А Парменид возразил:

- Однако, Сократ, к этому и, кроме того, еще ко многому другому неизбежно приводит [учение об] идеях, если эти идеи вещей действительно существуют, и если мы будем определять каждую идею как нечто самостоятельное. Слушатель будет недоумевать и спорить, доказывая, что этих идей либо вовсе нет, либо если уж они существуют, то должны быть безусловно непознаваемыми для человеческой природы. Такие возражения кажутся основательными, а высказывающего их, как мы недавно сказали, переубедить необычайно трудно. И надо быть исключительно даровитым, чтобы понять, что существует некий род каждой вещи и сущность сама по себе, а еще более удивительный дар нужен для того, чтобы доискаться до всего этого, обстоятельно разобраться во всем и разъяснить другому!
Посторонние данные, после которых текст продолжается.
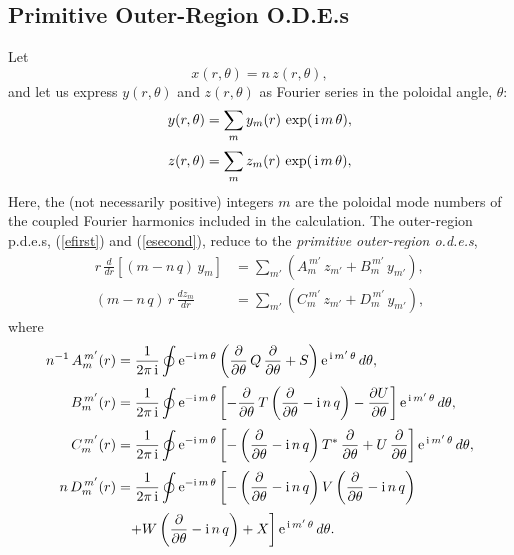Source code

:\documentclass[12pt,prb,aps]{revtex4-1}
\begin{document}
\subsection{Primitive Outer-Region O.D.E.s}\label{ode1}
Let
\begin{equation}\label{e79o}
x(r,\theta) = n\,z(r,\theta),
\end{equation}
and
let us express $y(r,\theta)$ and $z(r,\theta)$ as  Fourier series in the poloidal angle, $\theta$:
\begin{align}
y(r,\theta)&= \sum_{m}y_m(r)\,\exp(\,{\rm i}\,m\,\theta),\\[0.5ex]
z(r,\theta) &= \sum_{m}z_m(r)\,\exp(\,{\rm i}\,m\,\theta),\label{e97}
\end{align}
Here, the  (not necessarily positive) integers $m$ are the  poloidal mode numbers of the coupled Fourier harmonics included in the calculation. 
The outer-region p.d.e.s, (\ref{efirst}) and (\ref{esecond}),  reduce to the {\em primitive outer-region o.d.e.s},\cite{connor,am1,am3}
\begin{align}\label{e41x}
r\,\frac{d}{dr}\left[(m-n\,q)\,y_m\right]&= \sum_{m'}\left(A_m^{\,m'}\,z_{m'}+B_m^{\,m'}\,y_{m'}\right),\\[0.5ex]
(m-n\,q)\,r\,\frac{dz_m}{dr} &= \sum_{m'}\left(C_{m}^{\,m'}\,z_{m'}+D_m^{\,m'}\,y_{m'}\right),\label{e42x}
\end{align}
where
\begin{align}
n^{-1}\,A_m^{\,m'}(r) &= \frac{1}{2\pi\,{\rm i}}\oint{\rm e}^{-{\rm i}\,m\,\theta}\left(\frac{\partial}{\partial\theta}\,Q\,\frac{\partial}{\partial\theta}+S\right){\rm e}^{\,{\rm i}\,m'\,\theta}\,d\theta,\\[0.5ex]
B_m^{\,m'}(r) &= \frac{1}{2\pi\,{\rm i}}\oint{\rm e}^{-{\rm i}\,m\,\theta}\left[-\frac{\partial}{\partial\theta}\,T\left(\frac{\partial}{\partial\theta}-{\rm i}\,n\,q\right)-\frac{\partial U}{\partial\theta}\right]{\rm e}^{\,{\rm i}\,m'\,\theta}\,d\theta,\\[0.5ex]
C_m^{\,m'}(r) &= \frac{1}{2\pi\,{\rm i}}\oint{\rm e}^{-{\rm i}\,m\,\theta}\left[-\left(\frac{\partial}{\partial\theta}-{\rm i}\,n\,q\right)T^\ast\,\frac{\partial}{\partial\theta}+U\,\frac{\partial}{\partial\theta}\right]{\rm e}^{\,{\rm i}\,m'\,\theta}\,d\theta,\\[0.5ex]
n\,D_m^{\,m'}(r)&= \frac{1}{2\pi\,{\rm i}}\oint{\rm e}^{-{\rm i}\,m\,\theta}\left[-\left(\frac{\partial}{\partial\theta}-{\rm i}\,n\,q\right)V\left(\frac{\partial}{\partial\theta}-{\rm i}\,n\,q\right)
\right. \nonumber\\[0.5ex]&\phantom{=}\left.+W\left(\frac{\partial}{\partial\theta}-{\rm i}\,n\,q\right)+ X\right]{\rm e}^{\,{\rm i}\,m'\,\theta}\,d\theta.
\end{align}
\end{document}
- Согласен с тобой, Парменид, – сказал Сократ, – мне по душе то, что ты говоришь.

Парменид же ответил:

- Но, с другой стороны, Сократ, если кто, приняв во внимание все только что изложенное и тому подобное, откажется допустить, что существуют идеи вещей, и не станет определять идеи каждой вещи в отдельности, то, не допуская постоянно тождественной себе идеи каждой из существующих вещей, он не найдет, куда направить свою мысль, и тем самым уничтожит всякую возможность рассуждения. Впрочем, эту опасность, как мне кажется, ты ясно почувствовал.

- Ты прав, – ответил Сократ.

Платон. Парменид // Платон. Собрание сочинений в 4 т. М.: Мысль, 1993. С. 350 – 358.